For instance, a repository may be developed for each of several
projects, with copies of the project code being stored together
with modified versions of the code and other information to track
changes, including proposed, rejected, accepted, and rolled-back
changes to the project. As a repository may maintain code projects
and code changes developed, owned, and otherwise by various users
and organizations, user data may be generated and maintained (e.g.,
managed by user manager 270) to track persons responsible for these
pieces of code and govern access and permissions for the various
code components (e.g., 280) managed using the repositories hosted
by the repository system 115.
[0036] In some implementations, a repository system 115 may enable
social collaboration between developers using the repository system
115. For instance, as changes to a project (or source code
component) are made, they may be proposed for adoption. This may
trigger a workflow, managed by the repository system 115 where
other users provide feedback regarding the proposed change. In some
cases, additional data may be generated to document positive and
negative feedback regarding various changes, which may relate to
the rejection, adoption, or rollback of changes in various
projects. Further, management and assignment of peer reviews of
code components may also be performed in associations with one or
more repositories (and may be documented, in some cases, in user
data 285 and project data 290). In some implementations, events
within a repository work flow may trigger an automated request
(e.g., to peer review selection system 205) to determine a peer
reviewer to facilitate such a flow. For instance, in some
implementations, a "pull request" may be made in connection with a
particular code component that embodies a repository branch. A pull
request (or other similar requests) may include a request to assess
the adoption of a particular code component within a project. In
some cases, one or more peer reviews may be performed in response
to a pull request. Accordingly, in such implementations, a pull
request may prompt a peer review selection system 205 to
autonomously identify one or more qualified peer reviewers for a
corresponding code component. In other cases, a request to identify
and select peer reviewers using a peer review selection system may
be made outside of a repository system, pull request, or other
structured flow, among other examples.
[0037] Turning to the example of FIG. 3, a simplified block diagram
300 is shown illustrating aspects of the autonomous selection of a
peer reviewer for a particular code component (e.g., component
305). In this example, a particular user 310 (or group of users) is
identified as responsible for a particular piece of code, or code
component 305. The user 310 may be the developer of the code
component 305. This code may be processed using a code correlator
245 and/or a code coverage manager 225 in connection with the
autonomous identification of potential peer review candidates.

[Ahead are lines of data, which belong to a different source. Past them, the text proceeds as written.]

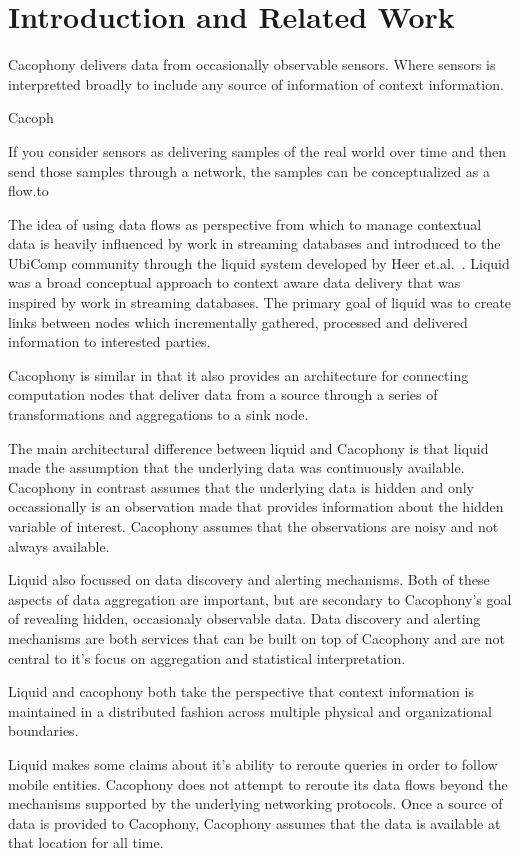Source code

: \section{Introduction and Related Work}

Cacophony delivers data from occasionally observable sensors.  Where sensors is
interpretted broadly to include any source of information of context
information.

Cacoph

If you consider sensors as delivering samples of the real world over time and
then send those samples through a network, the samples can be conceptualized as
a flow.to 


The idea of using data flows as perspective from which to manage contextual data
is heavily influenced by work in streaming databases and introduced to the
UbiComp community through the liquid system developed by Heer
et.al.~\cite{HeerNBH03}.  Liquid was a broad conceptual approach to context
aware data delivery that was inspired by work in streaming databases.  The
primary goal of liquid was to create links between nodes which incrementally
gathered, processed and delivered information to interested parties.

Cacophony is similar in that it also provides an architecture for connecting
computation nodes that deliver data from a source through a series of
transformations and aggregations to a sink node.

The main architectural difference between liquid and Cacophony is that liquid
made the assumption that the underlying data was continuously available.
Cacophony in contrast assumes that the underlying data is hidden and only
occassionally is an observation made that provides information about the hidden
variable of interest.  Cacophony assumes that the observations are noisy and not
always available.

Liquid also focussed on data discovery and alerting mechanisms.  Both of these
aspects of data aggregation are important, but are secondary to Cacophony's goal
of revealing hidden, occasionaly observable data.  Data discovery and alerting
mechanisms are both services that can be built on top of Cacophony and are not
central to it's focus on aggregation and statistical interpretation. 

Liquid and cacophony both take the perspective that context information is
maintained in a distributed fashion across multiple physical and organizational
boundaries.

Liquid makes some claims about it's ability to reroute queries in order to
follow mobile entities.  Cacophony does not attempt to reroute its data flows
beyond the mechanisms supported by the underlying networking protocols.  Once a
source of data is provided to Cacophony, Cacophony assumes that the data is
available at that location for all time.

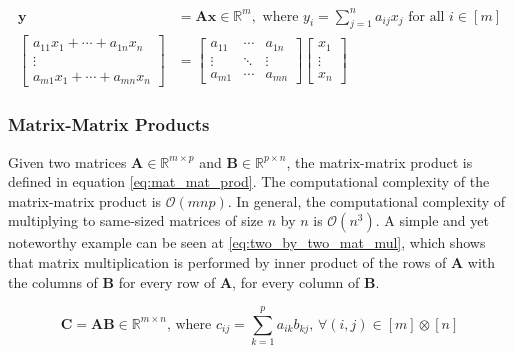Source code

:         \begin{align} \label{eq:mat_vec_prod}
            \mathbf{y} & = \mathbf{Ax} \in \mathbb{R}^{m}, \text{ where } y_i = \sum_{j=1}^{n}a_{ij}x_j \text{ for all } i \in [m] \\
            \left[
                \begin{array}{c}
                    a_{11}x_1 + \cdots + a_{1n}x_n \\
                    \vdots \\
                    a_{m1}x_1 + \cdots + a_{mn}x_n
                \end{array}
            \right]
            & =
            \left[
                \begin{array}{ccc}
                    a_{11} & \cdots & a_{1n} \\
                    \vdots & \ddots & \vdots \\
                    a_{m1} & \cdots & a_{mn}
                \end{array}
            \right]
            \left[
                \begin{array}{c}
                    x_1 \\
                    \vdots \\
                    x_n
                \end{array}
            \right] \nonumber
        \end{align}
    

    \subsubsection{Matrix-Matrix Products} \label{sec:Matrix-Matrix Products}
        Given two matrices $\mathbf{A} \in \mathbb{R}^{m\times p}$ and
        $\mathbf{B} \in \mathbb{R}^{p\times n}$, the matrix-matrix product is
        defined in equation \ref{eq:mat_mat_prod}. The computational complexity
        of the matrix-matrix product is $\mathcal{O}(mnp)$. In general, the
        computational complexity of multiplying to same-sized matrices of size
        $n$ by $n$ is $\mathcal{O}(n^3)$. A simple and yet noteworthy example
        can be seen at \ref{eq:two_by_two_mat_mul}, which shows that matrix
        multiplication is performed by inner product of the rows of $\mathbf{A}$
        with the columns of $\mathbf{B}$ for every row of $\mathbf{A}$, for every column of
        $\mathbf{B}$. 

        \begin{equation} \label{eq:mat_mat_prod}
            \mathbf{C = AB}\in \mathbb{R}^{m\times n} \text{, where } c_{ij} = \sum_{k=1}^{p} a_{ik}b_{kj}\text{, } \forall (i, j) \in [m]\otimes [n]
        \end{equation}

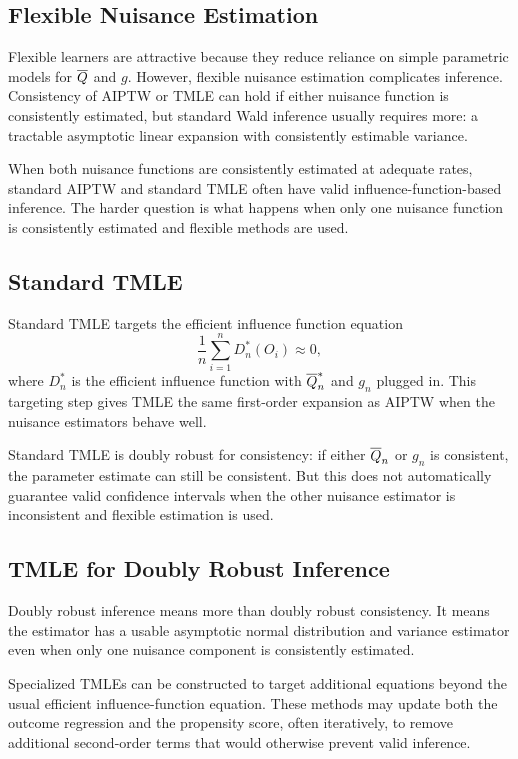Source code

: \label{lec:7-8}

\subsection{Flexible Nuisance Estimation}

Flexible learners are attractive because they reduce reliance on simple parametric
models for $\Qbar$ and $g$. However, flexible nuisance estimation complicates
inference. Consistency of AIPTW or TMLE can hold if either nuisance function is
consistently estimated, but standard Wald inference usually requires more: a tractable
asymptotic linear expansion with consistently estimable variance.

When both nuisance functions are consistently estimated at adequate rates, standard
AIPTW and standard TMLE often have valid influence-function-based inference. The
harder question is what happens when only one nuisance function is consistently
estimated and flexible methods are used.

\subsection{Standard TMLE}

Standard TMLE targets the efficient influence function equation
\[
\frac{1}{n}\sum_{i=1}^nD_n^*(O_i)\approx 0,
\]
where $D_n^*$ is the efficient influence function with $\Qbar_n^*$ and $g_n$ plugged
in. This targeting step gives TMLE the same first-order expansion as AIPTW when the
nuisance estimators behave well.

Standard TMLE is doubly robust for consistency: if either $\Qbar_n$ or $g_n$ is
consistent, the parameter estimate can still be consistent. But this does not
automatically guarantee valid confidence intervals when the other nuisance estimator
is inconsistent and flexible estimation is used.

\subsection{TMLE for Doubly Robust Inference}

Doubly robust inference means more than doubly robust consistency. It means the
estimator has a usable asymptotic normal distribution and variance estimator even
when only one nuisance component is consistently estimated.

Specialized TMLEs can be constructed to target additional equations beyond the usual
efficient influence-function equation. These methods may update both the outcome
regression and the propensity score, often iteratively, to remove additional second-order
terms that would otherwise prevent valid inference.


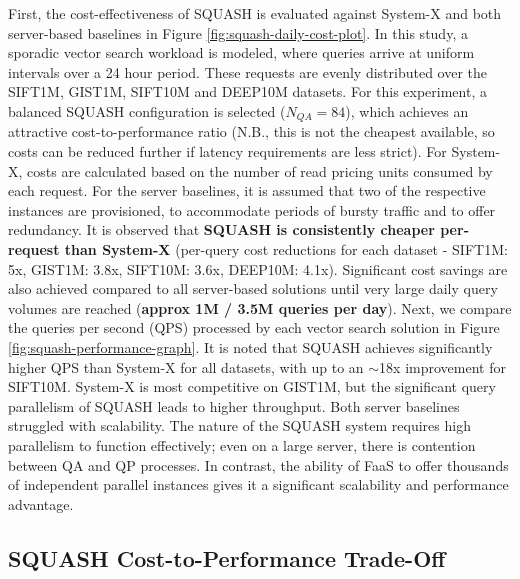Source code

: First, the cost-effectiveness of SQUASH is evaluated against System-X and both server-based baselines in Figure \ref{fig:squash-daily-cost-plot}.
In this study, a sporadic vector search workload is modeled, where queries arrive at uniform intervals over a 24 hour period. 
These requests are evenly distributed over the SIFT1M, GIST1M, SIFT10M and DEEP10M datasets. 
For this experiment, a balanced SQUASH configuration is selected ($N_{QA} = 84$), which achieves an attractive cost-to-performance ratio (N.B., this is not the cheapest available, so costs can be reduced further if latency requirements are less strict). 
For System-X, costs are calculated based on the number of read pricing units consumed by each request. 
For the server baselines, it is assumed that two of the respective instances are provisioned, to accommodate periods of bursty traffic and to offer redundancy.
It is observed that \textbf{SQUASH is consistently cheaper per-request than System-X} (per-query cost reductions for each dataset - SIFT1M: 5x, GIST1M: 3.8x, SIFT10M: 3.6x, DEEP10M: 4.1x).
Significant cost savings are also achieved compared to all server-based solutions until very large daily query volumes are reached (\textbf{approx 1M / 3.5M queries per day}).
Next, we compare the queries per second (QPS) processed by each vector search solution in Figure \ref{fig:squash-performance-graph}. 
It is noted that SQUASH achieves significantly higher QPS than System-X for all datasets, with up to an $\sim$18x improvement for SIFT10M. System-X is most competitive on GIST1M, but the significant query parallelism of SQUASH leads to higher throughput. 
Both server baselines struggled with scalability. The nature of the SQUASH system requires high parallelism to function effectively; even on a large server, there is contention between QA and QP processes. In contrast, the ability of FaaS to offer thousands of independent parallel instances gives it a significant scalability and performance advantage.




\subsection{SQUASH Cost-to-Performance Trade-Off}

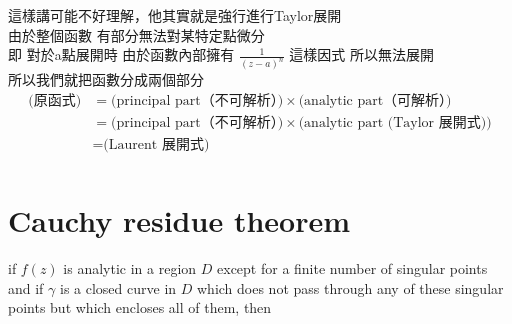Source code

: \documentclass{article}
\begin{document}
這樣講可能不好理解，他其實就是強行進行Taylor展開\\
由於整個函數 有部分無法對某特定點微分\\
即 對於a點展開時 由於函數內部擁有 $\frac{1}{(z-a)^n}$ 這樣因式 所以無法展開\\ 
所以我們就把函數分成兩個部分\\
\begin{align*}
    \text{(原函式)} 
    &= \text{(principal part（不可解析）)} \times \text{(analytic part（可解析）)} \\
    &= \text{(principal part（不可解析）)} \times \text{(analytic part (Taylor 展開式))} \\
    &= \text{(Laurent 展開式)}\\
\end{align*}

\section{Cauchy residue theorem}
if $f(z)$ is analytic in a region $D$ except for a finite number of singular points and if $\gamma$ is a closed curve in $D$ which does not pass through any of these singular points but which encloses all of them, then
\end{document}
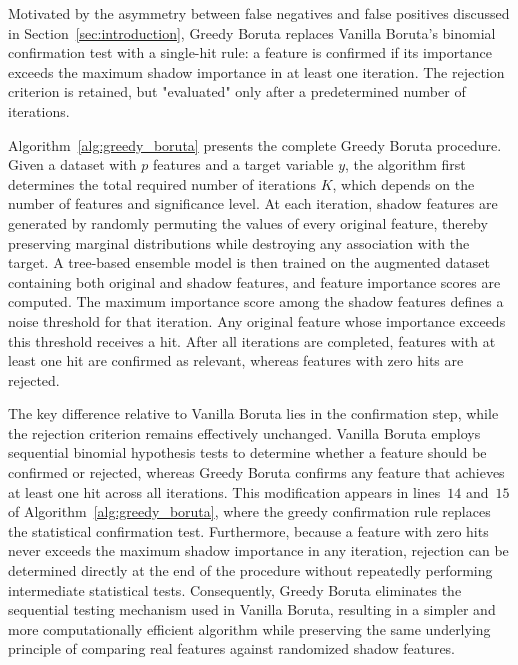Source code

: \documentclass[runningheads]{llncs}
\begin{document}
Motivated by the asymmetry between false negatives and false positives discussed in Section~\ref{sec:introduction}, Greedy Boruta replaces Vanilla Boruta's binomial confirmation test with a single-hit rule: a feature is confirmed if its importance exceeds the maximum shadow importance in at least one iteration. The rejection criterion is retained, but "evaluated" only after a predetermined number of iterations.

Algorithm~\ref{alg:greedy_boruta} presents the complete Greedy Boruta procedure. Given a dataset with $p$ features and a target variable $y$, the algorithm first determines the total required number of iterations $K$, which depends on the number of features and significance level. At each iteration, shadow features are generated by randomly permuting the values of every original feature, thereby preserving marginal distributions while destroying any association with the target. A tree-based ensemble model is then trained on the augmented dataset containing both original and shadow features, and feature importance scores are computed. The maximum importance score among the shadow features defines a noise threshold for that iteration. Any original feature whose importance exceeds this threshold receives a hit. After all iterations are completed, features with at least one hit are confirmed as relevant, whereas features with zero hits are rejected.

The key difference relative to Vanilla Boruta lies in the confirmation step, while the rejection criterion remains effectively unchanged. Vanilla Boruta employs sequential binomial hypothesis tests to determine whether a feature should be confirmed or rejected, whereas Greedy Boruta confirms any feature that achieves at least one hit across all iterations. This modification appears in lines~$14$ and~$15$ of Algorithm~\ref{alg:greedy_boruta}, where the greedy confirmation rule replaces the statistical confirmation test. Furthermore, because a feature with zero hits never exceeds the maximum shadow importance in any iteration, rejection can be determined directly at the end of the procedure without repeatedly performing intermediate statistical tests. Consequently, Greedy Boruta eliminates the sequential testing mechanism used in Vanilla Boruta, resulting in a simpler and more computationally efficient algorithm while preserving the same underlying principle of comparing real features against randomized shadow features.
\end{document}
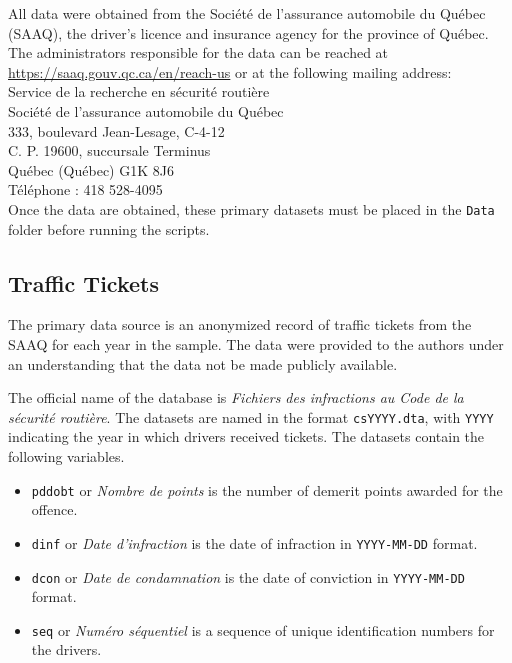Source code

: \documentclass[11pt]{paper}
\begin{document}
All data were obtained from the 
Soci\'{e}t\'{e} de l'assurance automobile du Qu\'{e}bec (SAAQ), 
the driver's licence and insurance agency 
for the province of Qu\'{e}bec. 
The administrators responsible for the data can be reached at
\url{https://saaq.gouv.qc.ca/en/reach-us}
or at the following mailing address: \\
 
\noindent
Service de la recherche en s\'{e}curit\'{e} routi\`{e}re \\
Soci\'{e}t\'{e} de l'assurance automobile du Qu\'{e}bec \\
333, boulevard Jean-Lesage, C-4-12 \\
C. P. 19600, succursale Terminus \\
Qu\'{e}bec (Qu\'{e}bec) G1K 8J6 \\
T\'{e}l\'{e}phone : 418 528-4095 \\

Once the data are obtained, 
these primary datasets must be placed in the \texttt{Data}
folder before running the scripts.


\subsection*{Traffic Tickets}

The primary data source is an anonymized record of traffic tickets from the SAAQ for each year in the sample. 
The data were provided to the authors under an understanding
that the data not be made publicly available. 

The official name of the database is 
\emph{Fichiers des infractions au Code de la s\'{e}curit\'{e} routi\`{e}re}. 
The datasets are named in the format \texttt{csYYYY.dta}, 
with \texttt{YYYY} indicating the year in which drivers received tickets. 
The datasets contain the following variables.

\begin{itemize}

\item \texttt{pddobt} 
or \emph{Nombre de points} 
is the number of demerit points awarded for the offence.
\item \texttt{dinf} 
or \emph{Date d'infraction}
is the date of infraction in \texttt{YYYY-MM-DD} format.
\item \texttt{dcon}
or \emph{Date de condamnation} 
is the date of conviction in \texttt{YYYY-MM-DD} format.
\item \texttt{seq} 
or \emph{Num\'{e}ro s\'{e}quentiel} 
is a sequence of unique identification numbers for the drivers.

\end{itemize}
\end{document}
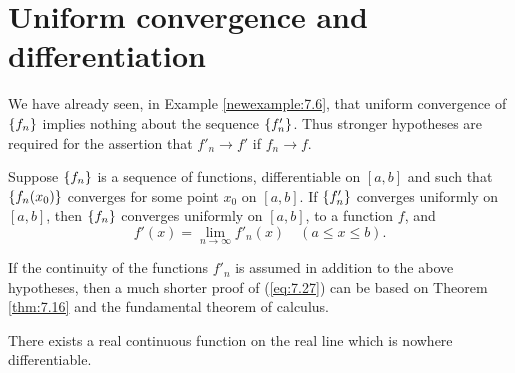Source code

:\section{Uniform convergence and differentiation}

We have already seen, in Example \ref{newexample:7.6}, 
that uniform convergence of $\protect\{f_n\}$ implies
nothing about the sequence $\protect\{f'_n\}$. 
Thus stronger hypotheses are required for the assertion that 
$f'_n \rightarrow f'$ if $f_n \rightarrow f$.

\begin{thm}
    \label{thm:7.17}
    Suppose $\protect\{f_n\}$ is a sequence of functions, differentiable on $[a, b]$
    and such that $\protect\{f_n(x_0)\}$ converges for some point $x_0$ on $[a, b]$. 
    If $\protect\{f'_n\}$ converges uniformly on $[a, b ]$, 
    then $\protect\{f_n\}$ converges uniformly on $[a, b ]$, 
    to a function $f$, and
    \begin{equation}
        \label{eq:7.27}
        f'(x) = \lim_{n \to \infty} f'_n (x)
        \quad 
        (a \leq x \leq b).
    \end{equation}
\end{thm}


\begin{myremark*}
    If the continuity of the functions $f'_n$ is assumed in addition to
    the above hypotheses, 
    then a much shorter proof of (\ref{eq:7.27}) can be based on
    Theorem \ref{thm:7.16} and the fundamental theorem of calculus.
\end{myremark*}

\begin{thm}
    There exists a real continuous function on the real line which is
    nowhere differentiable.
\end{thm}

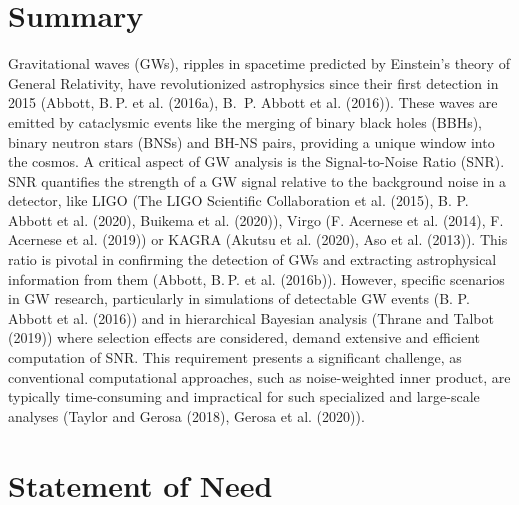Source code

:\documentclass[10pt,a4paper,onecolumn]{article}
\begin{document}
\section{Summary}\label{summary}

Gravitational waves (GWs), ripples in spacetime predicted by Einstein's
theory of General Relativity, have revolutionized astrophysics since
their first detection in 2015 (Abbott, B. P. et al. (2016a), B.  P.
Abbott et al. (2016)). These waves are emitted by cataclysmic events
like the merging of binary black holes (BBHs), binary neutron stars
(BNSs) and BH-NS pairs, providing a unique window into the cosmos. A
critical aspect of GW analysis is the Signal-to-Noise Ratio (SNR). SNR
quantifies the strength of a GW signal relative to the background noise
in a detector, like LIGO (The LIGO Scientific Collaboration et al.
(2015), B. P. Abbott et al. (2020), Buikema et al. (2020)), Virgo (F.
Acernese et al. (2014), F. Acernese et al. (2019)) or KAGRA (Akutsu et
al. (2020), Aso et al. (2013)). This ratio is pivotal in confirming the
detection of GWs and extracting astrophysical information from them
(Abbott, B. P. et al. (2016b)). However, specific scenarios in GW
research, particularly in simulations of detectable GW events (B. P.
Abbott et al. (2016)) and in hierarchical Bayesian analysis (Thrane and
Talbot (2019)) where selection effects are considered, demand extensive
and efficient computation of SNR. This requirement presents a
significant challenge, as conventional computational approaches, such as
noise-weighted inner product, are typically time-consuming and
impractical for such specialized and large-scale analyses (Taylor and
Gerosa (2018), Gerosa et al. (2020)).

\section{Statement of Need}\label{statement-of-need}
\end{document}
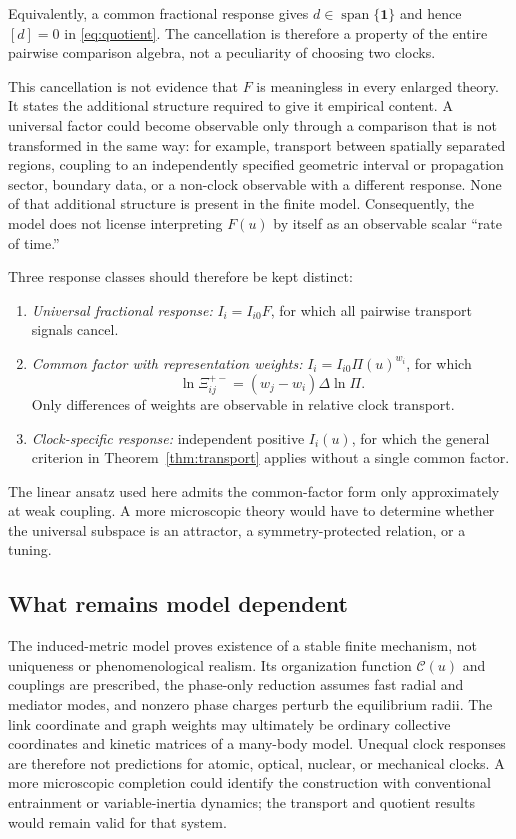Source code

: \documentclass[11pt]{article}
\theoremstyle{plain}
\begin{document}
Equivalently, a common fractional response gives
$d\in\operatorname{span}\{\boldsymbol 1\}$ and hence $[d]=0$ in
\eqref{eq:quotient}.  The cancellation is therefore a property of the entire
pairwise comparison algebra, not a peculiarity of choosing two clocks.

This cancellation is not evidence that $F$ is meaningless in every enlarged theory. It states the additional structure required to give it empirical content. A universal factor could become observable only through a comparison that is not transformed in the same way: for example, transport between spatially separated regions, coupling to an independently specified geometric interval or propagation sector, boundary data, or a non-clock observable with a different response. None of that additional structure is present in the finite model. Consequently, the model does not license interpreting $F(u)$ by itself as an observable scalar ``rate of time.''

Three response classes should therefore be kept distinct:
\begin{enumerate}[leftmargin=2em]
\item \emph{Universal fractional response:} $I_i=I_{i0}F$, for which all
pairwise transport signals cancel.
\item \emph{Common factor with representation weights:} $I_i=I_{i0}\Pi(u)^{w_i}$, for which
\begin{equation}
\ln\Xi_{ij}^{+-}=(w_j-w_i)\Delta\ln\Pi.
\end{equation}
Only differences of weights are observable in relative clock transport.
\item \emph{Clock-specific response:} independent positive $I_i(u)$, for which the general criterion in Theorem~\ref{thm:transport} applies without a single common factor.
\end{enumerate}
The linear ansatz used here admits the common-factor form only approximately at
weak coupling.  A more microscopic theory would have to determine whether the
universal subspace is an attractor, a symmetry-protected relation, or a tuning.

\subsection{What remains model dependent}

The induced-metric model proves existence of a stable finite mechanism, not
uniqueness or phenomenological realism.  Its organization function
$\mathcal C(u)$ and couplings are prescribed, the phase-only reduction assumes
fast radial and mediator modes, and nonzero phase charges perturb the
equilibrium radii.  The link coordinate and graph weights may ultimately be
ordinary collective coordinates and kinetic matrices of a many-body model.
Unequal clock responses are therefore not predictions for atomic, optical,
nuclear, or mechanical clocks.  A more microscopic completion could identify
the construction with conventional entrainment or variable-inertia dynamics;
the transport and quotient results would remain valid for that system.
\end{document}
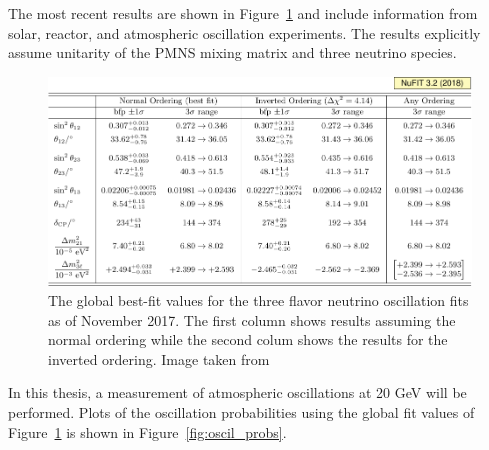 The most recent results are shown in Figure~\ref{fig:nufit_v32} and include information from solar, reactor, and atmospheric oscillation experiments.
The results explicitly assume unitarity of the PMNS mixing matrix and three neutrino species.

\begin{figure}[!h]
\includegraphics[width=\linewidth]{nufit_v32.pdf}
\caption[Global best fit neutrino oscillation parameters from Nu-Fit.org]{The global best-fit values for the three flavor neutrino oscillation fits as of November 2017. The first column shows results assuming the normal ordering while the second colum shows the results for the inverted ordering. Image taken from \cite{NuFit.org}}
\label{fig:nufit_v32}
\end{figure}

In this thesis, a measurement of atmospheric oscillations at 20 GeV will be performed. 
Plots of the oscillation probabilities using the global fit values of Figure~\ref{fig:nufit_v32} is shown in Figure~\ref{fig:oscil_probs}.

Potential peer review candidates may be users other than the user
310 furnishing the subject code component (e.g., 305). In some
instances, the universe of potential peer review candidates may be
constrained by users within a particular organization (e.g.,
company, education or research institution, etc.), users registered
with a particular repository service (e.g., GitHub.TM., etc.),
users within a particular team or business unity within an
organization, users within a particular geographical region, among
other example constraints. In some examples, a code feature set
(e.g., 315) may derived for the subject code component 305, the
feature set corresponding to a set of characteristics descriptive
of the style, format, language, purpose, functionality,
conventions, etc. used in the subject code component 305. In some
implementations, the feature set 315 may be implemented as a
feature vector, which may be provided to a machine learning
algorithm, among other examples. A code correlator can compare the
characteristics of the subject code component 305 with a collection
of the code components (e.g., 280) hosted, for instance, by one or
more repository systems (e.g., 115), among other examples. The cord
correlator (e.g., of an example peer review selection system) may
determine a number of code components (e.g., 320) similar to the
subject code component 305, on the basis of similarities between
the feature set 315, or set of characteristics, of the subject code
component 305 and these identified other code components (e.g.,
320). This set of similar code components 320 may be associated
with a subset of users (e.g., 325) representing potential peer
review candidates. This group of users 325, rather than being
selected based on arbitrary criteria (e.g., the users' seniority,
management status, project assignments, etc.) may be selected based
on their experience developing, managing, coding, debugging, etc.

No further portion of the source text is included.